## [PROBLEM DETAILS]
Below are the entries; return every line among them that holds the word "external".

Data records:
========

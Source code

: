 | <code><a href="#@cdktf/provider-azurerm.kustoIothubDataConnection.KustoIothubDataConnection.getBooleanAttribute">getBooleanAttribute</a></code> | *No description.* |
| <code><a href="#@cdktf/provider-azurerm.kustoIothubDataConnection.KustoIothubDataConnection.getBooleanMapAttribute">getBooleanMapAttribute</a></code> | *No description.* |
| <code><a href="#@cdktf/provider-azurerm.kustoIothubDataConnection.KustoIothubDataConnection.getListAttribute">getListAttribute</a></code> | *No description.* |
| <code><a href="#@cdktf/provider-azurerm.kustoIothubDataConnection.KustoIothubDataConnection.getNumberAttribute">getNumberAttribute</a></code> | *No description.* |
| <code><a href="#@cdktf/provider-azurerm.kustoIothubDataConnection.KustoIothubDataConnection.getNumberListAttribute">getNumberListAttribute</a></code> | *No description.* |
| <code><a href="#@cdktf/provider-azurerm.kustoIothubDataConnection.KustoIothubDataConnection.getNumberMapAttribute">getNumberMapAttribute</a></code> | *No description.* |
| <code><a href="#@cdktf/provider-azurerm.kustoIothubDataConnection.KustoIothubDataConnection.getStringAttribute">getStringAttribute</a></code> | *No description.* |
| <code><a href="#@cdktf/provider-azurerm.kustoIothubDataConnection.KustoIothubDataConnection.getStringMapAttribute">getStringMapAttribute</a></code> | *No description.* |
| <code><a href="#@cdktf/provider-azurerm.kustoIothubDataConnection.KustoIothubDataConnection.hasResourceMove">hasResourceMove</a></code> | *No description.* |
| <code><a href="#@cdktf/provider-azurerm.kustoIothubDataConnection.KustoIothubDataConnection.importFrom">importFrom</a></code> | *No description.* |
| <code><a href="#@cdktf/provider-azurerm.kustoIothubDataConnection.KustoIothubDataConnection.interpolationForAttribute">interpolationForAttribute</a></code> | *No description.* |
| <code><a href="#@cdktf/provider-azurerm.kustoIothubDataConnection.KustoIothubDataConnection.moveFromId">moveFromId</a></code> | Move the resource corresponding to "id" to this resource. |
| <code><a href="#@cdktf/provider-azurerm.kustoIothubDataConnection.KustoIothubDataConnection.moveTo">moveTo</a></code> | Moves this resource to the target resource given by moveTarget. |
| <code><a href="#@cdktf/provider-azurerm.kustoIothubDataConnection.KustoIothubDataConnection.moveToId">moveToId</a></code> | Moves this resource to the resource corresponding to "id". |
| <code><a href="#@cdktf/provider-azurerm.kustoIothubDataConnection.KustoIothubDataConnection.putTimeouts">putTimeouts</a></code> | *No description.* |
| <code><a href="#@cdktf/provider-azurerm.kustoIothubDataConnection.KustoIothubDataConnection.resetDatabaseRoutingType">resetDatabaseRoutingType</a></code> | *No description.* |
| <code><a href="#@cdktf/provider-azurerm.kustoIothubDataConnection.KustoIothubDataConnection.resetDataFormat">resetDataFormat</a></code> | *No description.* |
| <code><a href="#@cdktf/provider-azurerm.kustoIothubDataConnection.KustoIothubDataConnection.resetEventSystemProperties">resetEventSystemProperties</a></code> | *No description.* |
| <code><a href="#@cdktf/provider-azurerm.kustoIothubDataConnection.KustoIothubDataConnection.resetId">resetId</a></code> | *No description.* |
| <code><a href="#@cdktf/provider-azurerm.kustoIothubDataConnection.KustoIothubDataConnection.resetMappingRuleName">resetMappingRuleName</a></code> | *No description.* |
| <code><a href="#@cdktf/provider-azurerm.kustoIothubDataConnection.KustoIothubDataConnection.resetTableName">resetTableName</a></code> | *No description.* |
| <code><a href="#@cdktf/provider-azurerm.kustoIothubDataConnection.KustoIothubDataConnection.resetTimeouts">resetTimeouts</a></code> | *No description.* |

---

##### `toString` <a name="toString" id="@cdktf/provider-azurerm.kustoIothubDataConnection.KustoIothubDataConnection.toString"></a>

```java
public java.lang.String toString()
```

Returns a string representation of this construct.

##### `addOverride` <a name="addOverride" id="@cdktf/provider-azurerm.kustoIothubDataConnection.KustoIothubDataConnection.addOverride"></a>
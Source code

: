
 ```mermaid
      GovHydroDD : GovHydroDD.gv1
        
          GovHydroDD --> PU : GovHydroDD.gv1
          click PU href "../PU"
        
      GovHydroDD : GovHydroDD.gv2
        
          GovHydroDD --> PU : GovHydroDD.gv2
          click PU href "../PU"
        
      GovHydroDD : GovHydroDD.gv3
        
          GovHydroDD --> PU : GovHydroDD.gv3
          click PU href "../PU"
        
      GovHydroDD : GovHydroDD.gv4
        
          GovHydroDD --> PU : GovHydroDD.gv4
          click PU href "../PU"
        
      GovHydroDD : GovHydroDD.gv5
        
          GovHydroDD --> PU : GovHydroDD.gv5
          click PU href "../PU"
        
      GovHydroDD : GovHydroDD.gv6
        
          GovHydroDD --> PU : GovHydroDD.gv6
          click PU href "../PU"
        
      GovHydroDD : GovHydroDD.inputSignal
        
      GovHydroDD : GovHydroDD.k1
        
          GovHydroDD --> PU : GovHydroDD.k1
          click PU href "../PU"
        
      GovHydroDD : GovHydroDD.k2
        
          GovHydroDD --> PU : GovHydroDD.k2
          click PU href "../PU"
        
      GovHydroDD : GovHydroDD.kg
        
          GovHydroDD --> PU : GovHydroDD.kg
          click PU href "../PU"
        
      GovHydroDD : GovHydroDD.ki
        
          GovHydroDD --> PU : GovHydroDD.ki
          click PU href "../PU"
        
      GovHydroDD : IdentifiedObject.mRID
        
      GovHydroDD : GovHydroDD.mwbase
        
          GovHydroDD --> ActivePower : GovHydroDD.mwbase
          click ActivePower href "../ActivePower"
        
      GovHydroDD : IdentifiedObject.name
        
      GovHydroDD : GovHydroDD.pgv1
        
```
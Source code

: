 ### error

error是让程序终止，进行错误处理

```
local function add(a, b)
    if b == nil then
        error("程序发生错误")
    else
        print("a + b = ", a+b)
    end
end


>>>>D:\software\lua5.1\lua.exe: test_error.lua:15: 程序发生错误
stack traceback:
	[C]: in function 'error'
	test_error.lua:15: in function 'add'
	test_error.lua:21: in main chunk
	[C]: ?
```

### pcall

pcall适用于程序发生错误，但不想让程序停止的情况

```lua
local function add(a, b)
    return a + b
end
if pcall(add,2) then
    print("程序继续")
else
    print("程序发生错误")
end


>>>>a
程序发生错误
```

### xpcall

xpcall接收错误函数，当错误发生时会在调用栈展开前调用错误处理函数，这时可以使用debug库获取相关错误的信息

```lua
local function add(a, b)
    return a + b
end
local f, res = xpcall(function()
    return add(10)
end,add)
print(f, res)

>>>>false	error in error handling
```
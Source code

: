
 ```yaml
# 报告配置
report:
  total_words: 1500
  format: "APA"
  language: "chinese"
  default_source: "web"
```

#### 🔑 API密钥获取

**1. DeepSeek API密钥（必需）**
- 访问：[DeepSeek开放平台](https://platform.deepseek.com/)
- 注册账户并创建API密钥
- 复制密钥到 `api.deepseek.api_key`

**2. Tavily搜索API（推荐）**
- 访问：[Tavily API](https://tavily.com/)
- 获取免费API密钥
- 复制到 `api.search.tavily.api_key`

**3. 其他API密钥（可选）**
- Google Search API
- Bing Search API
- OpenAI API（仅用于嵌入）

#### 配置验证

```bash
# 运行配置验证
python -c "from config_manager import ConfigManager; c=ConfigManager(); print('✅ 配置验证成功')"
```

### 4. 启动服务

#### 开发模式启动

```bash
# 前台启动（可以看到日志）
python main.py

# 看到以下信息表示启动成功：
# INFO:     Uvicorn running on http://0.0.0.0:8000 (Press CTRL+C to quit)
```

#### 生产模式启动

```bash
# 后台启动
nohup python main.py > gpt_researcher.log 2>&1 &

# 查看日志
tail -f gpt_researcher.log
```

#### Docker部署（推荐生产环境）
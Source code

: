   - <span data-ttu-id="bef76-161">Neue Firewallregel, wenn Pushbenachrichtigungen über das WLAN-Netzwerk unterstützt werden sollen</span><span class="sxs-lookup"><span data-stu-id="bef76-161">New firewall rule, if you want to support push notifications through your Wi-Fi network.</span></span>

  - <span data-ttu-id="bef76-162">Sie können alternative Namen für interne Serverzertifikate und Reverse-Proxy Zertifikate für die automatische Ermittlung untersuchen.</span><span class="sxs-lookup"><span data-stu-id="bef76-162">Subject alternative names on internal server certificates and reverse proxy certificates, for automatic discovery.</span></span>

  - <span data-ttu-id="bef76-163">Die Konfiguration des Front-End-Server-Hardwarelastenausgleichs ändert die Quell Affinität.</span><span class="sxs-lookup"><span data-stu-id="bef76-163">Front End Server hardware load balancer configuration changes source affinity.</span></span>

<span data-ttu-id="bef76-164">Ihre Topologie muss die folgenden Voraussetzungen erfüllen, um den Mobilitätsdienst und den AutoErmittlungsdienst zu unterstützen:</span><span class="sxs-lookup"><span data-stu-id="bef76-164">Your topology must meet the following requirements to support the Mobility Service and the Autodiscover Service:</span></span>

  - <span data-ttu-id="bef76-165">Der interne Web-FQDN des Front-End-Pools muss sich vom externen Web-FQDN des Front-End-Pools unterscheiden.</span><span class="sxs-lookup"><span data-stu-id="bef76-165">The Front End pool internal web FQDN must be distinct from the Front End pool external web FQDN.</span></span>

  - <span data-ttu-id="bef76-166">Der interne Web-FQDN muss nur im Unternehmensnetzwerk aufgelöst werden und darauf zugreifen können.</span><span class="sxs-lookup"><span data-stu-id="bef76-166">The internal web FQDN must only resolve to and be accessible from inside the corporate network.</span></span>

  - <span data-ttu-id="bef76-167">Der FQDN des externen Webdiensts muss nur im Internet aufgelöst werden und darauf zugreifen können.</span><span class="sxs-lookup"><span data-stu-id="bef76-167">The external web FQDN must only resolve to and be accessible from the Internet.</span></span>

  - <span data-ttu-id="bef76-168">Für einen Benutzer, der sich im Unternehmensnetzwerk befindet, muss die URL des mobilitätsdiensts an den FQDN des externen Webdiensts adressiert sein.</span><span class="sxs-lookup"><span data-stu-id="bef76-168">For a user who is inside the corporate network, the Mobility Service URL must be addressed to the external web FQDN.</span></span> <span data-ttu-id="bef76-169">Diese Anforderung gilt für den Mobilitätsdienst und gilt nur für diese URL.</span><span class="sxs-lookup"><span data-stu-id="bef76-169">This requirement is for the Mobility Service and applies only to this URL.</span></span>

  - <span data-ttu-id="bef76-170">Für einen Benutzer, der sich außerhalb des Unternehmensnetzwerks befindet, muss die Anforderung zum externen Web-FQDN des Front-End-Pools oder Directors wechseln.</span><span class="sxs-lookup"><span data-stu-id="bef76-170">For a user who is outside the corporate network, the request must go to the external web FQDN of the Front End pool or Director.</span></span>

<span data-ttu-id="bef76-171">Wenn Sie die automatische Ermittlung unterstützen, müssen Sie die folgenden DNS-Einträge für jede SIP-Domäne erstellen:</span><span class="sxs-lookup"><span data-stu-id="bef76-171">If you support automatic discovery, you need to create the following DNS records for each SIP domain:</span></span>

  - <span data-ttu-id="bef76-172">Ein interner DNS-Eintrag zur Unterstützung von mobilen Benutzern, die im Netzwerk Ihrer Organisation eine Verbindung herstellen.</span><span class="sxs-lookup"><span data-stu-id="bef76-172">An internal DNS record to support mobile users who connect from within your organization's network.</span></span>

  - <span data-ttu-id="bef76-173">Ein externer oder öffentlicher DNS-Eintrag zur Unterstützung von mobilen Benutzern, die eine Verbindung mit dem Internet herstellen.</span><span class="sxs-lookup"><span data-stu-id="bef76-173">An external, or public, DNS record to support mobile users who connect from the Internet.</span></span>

========

## [SOLUTION FOR THIS EXERCISE]
  - <span data-ttu-id="bef76-165">Der interne Web-FQDN des Front-End-Pools muss sich vom externen Web-FQDN des Front-End-Pools unterscheiden.</span><span class="sxs-lookup"><span data-stu-id="bef76-165">The Front End pool internal web FQDN must be distinct from the Front End pool external web FQDN.</span></span>
  - <span data-ttu-id="bef76-167">Der FQDN des externen Webdiensts muss nur im Internet aufgelöst werden und darauf zugreifen können.</span><span class="sxs-lookup"><span data-stu-id="bef76-167">The external web FQDN must only resolve to and be accessible from the Internet.</span></span>
  - <span data-ttu-id="bef76-168">Für einen Benutzer, der sich im Unternehmensnetzwerk befindet, muss die URL des mobilitätsdiensts an den FQDN des externen Webdiensts adressiert sein.</span><span class="sxs-lookup"><span data-stu-id="bef76-168">For a user who is inside the corporate network, the Mobility Service URL must be addressed to the external web FQDN.</span></span> <span data-ttu-id="bef76-169">Diese Anforderung gilt für den Mobilitätsdienst und gilt nur für diese URL.</span><span class="sxs-lookup"><span data-stu-id="bef76-169">This requirement is for the Mobility Service and applies only to this URL.</span></span>
  - <span data-ttu-id="bef76-170">Für einen Benutzer, der sich außerhalb des Unternehmensnetzwerks befindet, muss die Anforderung zum externen Web-FQDN des Front-End-Pools oder Directors wechseln.</span><span class="sxs-lookup"><span data-stu-id="bef76-170">For a user who is outside the corporate network, the request must go to the external web FQDN of the Front End pool or Director.</span></span>
  - <span data-ttu-id="bef76-173">Ein externer oder öffentlicher DNS-Eintrag zur Unterstützung von mobilen Benutzern, die eine Verbindung mit dem Internet herstellen.</span><span class="sxs-lookup"><span data-stu-id="bef76-173">An external, or public, DNS record to support mobile users who connect from the Internet.</span></span>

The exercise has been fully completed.